TASK STATEMENT
The full listing, copied exactly, is the required output.

AVAILABLE RECORDS
○ ○ ○ ○ ○

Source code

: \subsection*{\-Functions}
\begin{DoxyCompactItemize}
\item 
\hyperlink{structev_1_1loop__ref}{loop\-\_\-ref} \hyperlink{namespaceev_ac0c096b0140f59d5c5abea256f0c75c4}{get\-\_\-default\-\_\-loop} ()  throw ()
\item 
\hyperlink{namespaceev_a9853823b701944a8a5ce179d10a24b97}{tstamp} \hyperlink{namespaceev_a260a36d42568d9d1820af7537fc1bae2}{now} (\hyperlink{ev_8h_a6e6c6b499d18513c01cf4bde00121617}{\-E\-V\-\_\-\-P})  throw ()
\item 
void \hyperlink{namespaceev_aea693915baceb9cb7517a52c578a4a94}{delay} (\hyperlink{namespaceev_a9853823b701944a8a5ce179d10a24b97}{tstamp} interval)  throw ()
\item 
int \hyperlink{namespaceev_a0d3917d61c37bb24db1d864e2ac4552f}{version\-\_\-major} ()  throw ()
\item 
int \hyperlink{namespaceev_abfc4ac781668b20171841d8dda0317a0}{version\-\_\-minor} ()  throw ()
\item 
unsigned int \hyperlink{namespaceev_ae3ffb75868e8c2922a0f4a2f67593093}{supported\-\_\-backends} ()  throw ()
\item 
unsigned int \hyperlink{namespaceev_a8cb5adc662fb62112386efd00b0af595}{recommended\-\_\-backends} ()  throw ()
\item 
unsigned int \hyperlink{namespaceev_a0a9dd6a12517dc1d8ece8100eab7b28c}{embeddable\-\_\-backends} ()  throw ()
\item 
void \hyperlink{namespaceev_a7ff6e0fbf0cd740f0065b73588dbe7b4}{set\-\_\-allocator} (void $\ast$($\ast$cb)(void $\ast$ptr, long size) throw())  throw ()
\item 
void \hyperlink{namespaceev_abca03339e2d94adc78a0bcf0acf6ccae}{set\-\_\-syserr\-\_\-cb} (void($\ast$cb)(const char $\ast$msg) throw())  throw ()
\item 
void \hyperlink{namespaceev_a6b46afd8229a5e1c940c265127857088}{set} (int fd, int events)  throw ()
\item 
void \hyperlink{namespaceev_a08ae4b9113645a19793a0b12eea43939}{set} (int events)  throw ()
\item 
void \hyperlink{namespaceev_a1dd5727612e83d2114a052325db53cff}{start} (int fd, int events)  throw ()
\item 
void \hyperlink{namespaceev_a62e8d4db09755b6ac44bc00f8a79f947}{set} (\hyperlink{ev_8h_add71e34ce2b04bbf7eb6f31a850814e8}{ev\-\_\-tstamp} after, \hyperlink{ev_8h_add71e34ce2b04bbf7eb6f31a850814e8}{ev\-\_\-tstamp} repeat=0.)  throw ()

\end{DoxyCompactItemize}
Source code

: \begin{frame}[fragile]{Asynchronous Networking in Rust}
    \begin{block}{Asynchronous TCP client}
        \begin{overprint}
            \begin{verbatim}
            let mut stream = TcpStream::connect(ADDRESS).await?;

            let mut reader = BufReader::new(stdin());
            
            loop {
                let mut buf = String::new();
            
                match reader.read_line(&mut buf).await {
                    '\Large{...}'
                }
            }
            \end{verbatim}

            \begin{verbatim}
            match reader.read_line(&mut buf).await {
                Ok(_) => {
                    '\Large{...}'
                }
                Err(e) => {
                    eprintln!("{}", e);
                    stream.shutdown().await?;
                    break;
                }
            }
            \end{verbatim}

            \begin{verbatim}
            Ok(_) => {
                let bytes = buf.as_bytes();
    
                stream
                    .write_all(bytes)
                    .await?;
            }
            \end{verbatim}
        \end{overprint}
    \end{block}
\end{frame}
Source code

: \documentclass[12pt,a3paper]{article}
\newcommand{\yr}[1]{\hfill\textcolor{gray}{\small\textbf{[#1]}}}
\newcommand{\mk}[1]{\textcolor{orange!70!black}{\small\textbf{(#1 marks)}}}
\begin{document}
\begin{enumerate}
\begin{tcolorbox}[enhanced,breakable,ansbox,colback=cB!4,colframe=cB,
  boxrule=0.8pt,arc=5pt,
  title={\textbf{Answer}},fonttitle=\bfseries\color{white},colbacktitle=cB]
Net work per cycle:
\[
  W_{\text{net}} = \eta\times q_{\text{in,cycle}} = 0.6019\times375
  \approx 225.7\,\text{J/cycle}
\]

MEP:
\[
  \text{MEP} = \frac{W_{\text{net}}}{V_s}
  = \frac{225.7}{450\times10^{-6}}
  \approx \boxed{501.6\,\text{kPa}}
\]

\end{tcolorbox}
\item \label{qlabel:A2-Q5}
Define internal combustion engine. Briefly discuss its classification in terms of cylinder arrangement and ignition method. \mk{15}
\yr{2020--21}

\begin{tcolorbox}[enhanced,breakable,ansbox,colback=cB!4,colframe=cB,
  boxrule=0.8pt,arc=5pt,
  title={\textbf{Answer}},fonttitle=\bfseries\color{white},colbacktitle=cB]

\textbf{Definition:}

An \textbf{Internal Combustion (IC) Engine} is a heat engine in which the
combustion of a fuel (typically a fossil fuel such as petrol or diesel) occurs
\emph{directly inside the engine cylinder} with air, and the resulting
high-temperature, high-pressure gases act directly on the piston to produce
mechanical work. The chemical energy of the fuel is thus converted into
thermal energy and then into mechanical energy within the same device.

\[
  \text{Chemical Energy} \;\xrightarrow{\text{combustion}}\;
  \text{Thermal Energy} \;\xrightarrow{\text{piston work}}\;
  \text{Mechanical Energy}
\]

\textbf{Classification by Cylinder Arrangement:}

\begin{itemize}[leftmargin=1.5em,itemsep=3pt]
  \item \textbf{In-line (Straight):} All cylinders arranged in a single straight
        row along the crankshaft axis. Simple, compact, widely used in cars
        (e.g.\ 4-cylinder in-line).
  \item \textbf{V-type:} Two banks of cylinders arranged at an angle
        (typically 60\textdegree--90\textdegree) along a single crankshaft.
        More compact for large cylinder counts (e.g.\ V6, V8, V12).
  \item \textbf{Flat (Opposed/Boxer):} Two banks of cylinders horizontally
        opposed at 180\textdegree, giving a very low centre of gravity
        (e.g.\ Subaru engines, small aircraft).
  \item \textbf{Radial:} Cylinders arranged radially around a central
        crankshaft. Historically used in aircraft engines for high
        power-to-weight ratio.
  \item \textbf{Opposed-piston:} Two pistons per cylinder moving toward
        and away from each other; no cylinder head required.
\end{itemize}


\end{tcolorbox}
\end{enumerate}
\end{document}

○ ○ ○ ○ ○

RESULT OF THIS EXERCISE
Source code

: \subsection*{\-Functions}
\begin{DoxyCompactItemize}
\item 
\hyperlink{structev_1_1loop__ref}{loop\-\_\-ref} \hyperlink{namespaceev_ac0c096b0140f59d5c5abea256f0c75c4}{get\-\_\-default\-\_\-loop} ()  throw ()
\item 
\hyperlink{namespaceev_a9853823b701944a8a5ce179d10a24b97}{tstamp} \hyperlink{namespaceev_a260a36d42568d9d1820af7537fc1bae2}{now} (\hyperlink{ev_8h_a6e6c6b499d18513c01cf4bde00121617}{\-E\-V\-\_\-\-P})  throw ()
\item 
void \hyperlink{namespaceev_aea693915baceb9cb7517a52c578a4a94}{delay} (\hyperlink{namespaceev_a9853823b701944a8a5ce179d10a24b97}{tstamp} interval)  throw ()
\item 
int \hyperlink{namespaceev_a0d3917d61c37bb24db1d864e2ac4552f}{version\-\_\-major} ()  throw ()
\item 
int \hyperlink{namespaceev_abfc4ac781668b20171841d8dda0317a0}{version\-\_\-minor} ()  throw ()
\item 
unsigned int \hyperlink{namespaceev_ae3ffb75868e8c2922a0f4a2f67593093}{supported\-\_\-backends} ()  throw ()
\item 
unsigned int \hyperlink{namespaceev_a8cb5adc662fb62112386efd00b0af595}{recommended\-\_\-backends} ()  throw ()
\item 
unsigned int \hyperlink{namespaceev_a0a9dd6a12517dc1d8ece8100eab7b28c}{embeddable\-\_\-backends} ()  throw ()
\item 
void \hyperlink{namespaceev_a7ff6e0fbf0cd740f0065b73588dbe7b4}{set\-\_\-allocator} (void $\ast$($\ast$cb)(void $\ast$ptr, long size) throw())  throw ()
\item 
void \hyperlink{namespaceev_abca03339e2d94adc78a0bcf0acf6ccae}{set\-\_\-syserr\-\_\-cb} (void($\ast$cb)(const char $\ast$msg) throw())  throw ()
\item 
void \hyperlink{namespaceev_a6b46afd8229a5e1c940c265127857088}{set} (int fd, int events)  throw ()
\item 
void \hyperlink{namespaceev_a08ae4b9113645a19793a0b12eea43939}{set} (int events)  throw ()
\item 
void \hyperlink{namespaceev_a1dd5727612e83d2114a052325db53cff}{start} (int fd, int events)  throw ()
\item 
void \hyperlink{namespaceev_a62e8d4db09755b6ac44bc00f8a79f947}{set} (\hyperlink{ev_8h_add71e34ce2b04bbf7eb6f31a850814e8}{ev\-\_\-tstamp} after, \hyperlink{ev_8h_add71e34ce2b04bbf7eb6f31a850814e8}{ev\-\_\-tstamp} repeat=0.)  throw ()

\end{DoxyCompactItemize}
Source code

: \begin{frame}[fragile]{Asynchronous Networking in Rust}
    \begin{block}{Asynchronous TCP client}
        \begin{overprint}
            \begin{verbatim}
            let mut stream = TcpStream::connect(ADDRESS).await?;

            let mut reader = BufReader::new(stdin());
            
            loop {
                let mut buf = String::new();
            
                match reader.read_line(&mut buf).await {
                    '\Large{...}'
                }
            }
            \end{verbatim}

            \begin{verbatim}
            match reader.read_line(&mut buf).await {
                Ok(_) => {
                    '\Large{...}'
                }
                Err(e) => {
                    eprintln!("{}", e);
                    stream.shutdown().await?;
                    break;
                }
            }
            \end{verbatim}

            \begin{verbatim}
            Ok(_) => {
                let bytes = buf.as_bytes();
    
                stream
                    .write_all(bytes)
                    .await?;
            }
            \end{verbatim}
        \end{overprint}
    \end{block}
\end{frame}
Source code

: \documentclass[12pt,a3paper]{article}
\newcommand{\yr}[1]{\hfill\textcolor{gray}{\small\textbf{[#1]}}}
\newcommand{\mk}[1]{\textcolor{orange!70!black}{\small\textbf{(#1 marks)}}}
\begin{document}
\begin{enumerate}
\begin{tcolorbox}[enhanced,breakable,ansbox,colback=cB!4,colframe=cB,
  boxrule=0.8pt,arc=5pt,
  title={\textbf{Answer}},fonttitle=\bfseries\color{white},colbacktitle=cB]
Net work per cycle:
\[
  W_{\text{net}} = \eta\times q_{\text{in,cycle}} = 0.6019\times375
  \approx 225.7\,\text{J/cycle}
\]

MEP:
\[
  \text{MEP} = \frac{W_{\text{net}}}{V_s}
  = \frac{225.7}{450\times10^{-6}}
  \approx \boxed{501.6\,\text{kPa}}
\]

\end{tcolorbox}
\item \label{qlabel:A2-Q5}
Define internal combustion engine. Briefly discuss its classification in terms of cylinder arrangement and ignition method. \mk{15}
\yr{2020--21}

\begin{tcolorbox}[enhanced,breakable,ansbox,colback=cB!4,colframe=cB,
  boxrule=0.8pt,arc=5pt,
  title={\textbf{Answer}},fonttitle=\bfseries\color{white},colbacktitle=cB]

\textbf{Definition:}

An \textbf{Internal Combustion (IC) Engine} is a heat engine in which the
combustion of a fuel (typically a fossil fuel such as petrol or diesel) occurs
\emph{directly inside the engine cylinder} with air, and the resulting
high-temperature, high-pressure gases act directly on the piston to produce
mechanical work. The chemical energy of the fuel is thus converted into
thermal energy and then into mechanical energy within the same device.

\[
  \text{Chemical Energy} \;\xrightarrow{\text{combustion}}\;
  \text{Thermal Energy} \;\xrightarrow{\text{piston work}}\;
  \text{Mechanical Energy}
\]

\textbf{Classification by Cylinder Arrangement:}

\begin{itemize}[leftmargin=1.5em,itemsep=3pt]
  \item \textbf{In-line (Straight):} All cylinders arranged in a single straight
        row along the crankshaft axis. Simple, compact, widely used in cars
        (e.g.\ 4-cylinder in-line).
  \item \textbf{V-type:} Two banks of cylinders arranged at an angle
        (typically 60\textdegree--90\textdegree) along a single crankshaft.
        More compact for large cylinder counts (e.g.\ V6, V8, V12).
  \item \textbf{Flat (Opposed/Boxer):} Two banks of cylinders horizontally
        opposed at 180\textdegree, giving a very low centre of gravity
        (e.g.\ Subaru engines, small aircraft).
  \item \textbf{Radial:} Cylinders arranged radially around a central
        crankshaft. Historically used in aircraft engines for high
        power-to-weight ratio.
  \item \textbf{Opposed-piston:} Two pistons per cylinder moving toward
        and away from each other; no cylinder head required.
\end{itemize}


\end{tcolorbox}
\end{enumerate}
\end{document}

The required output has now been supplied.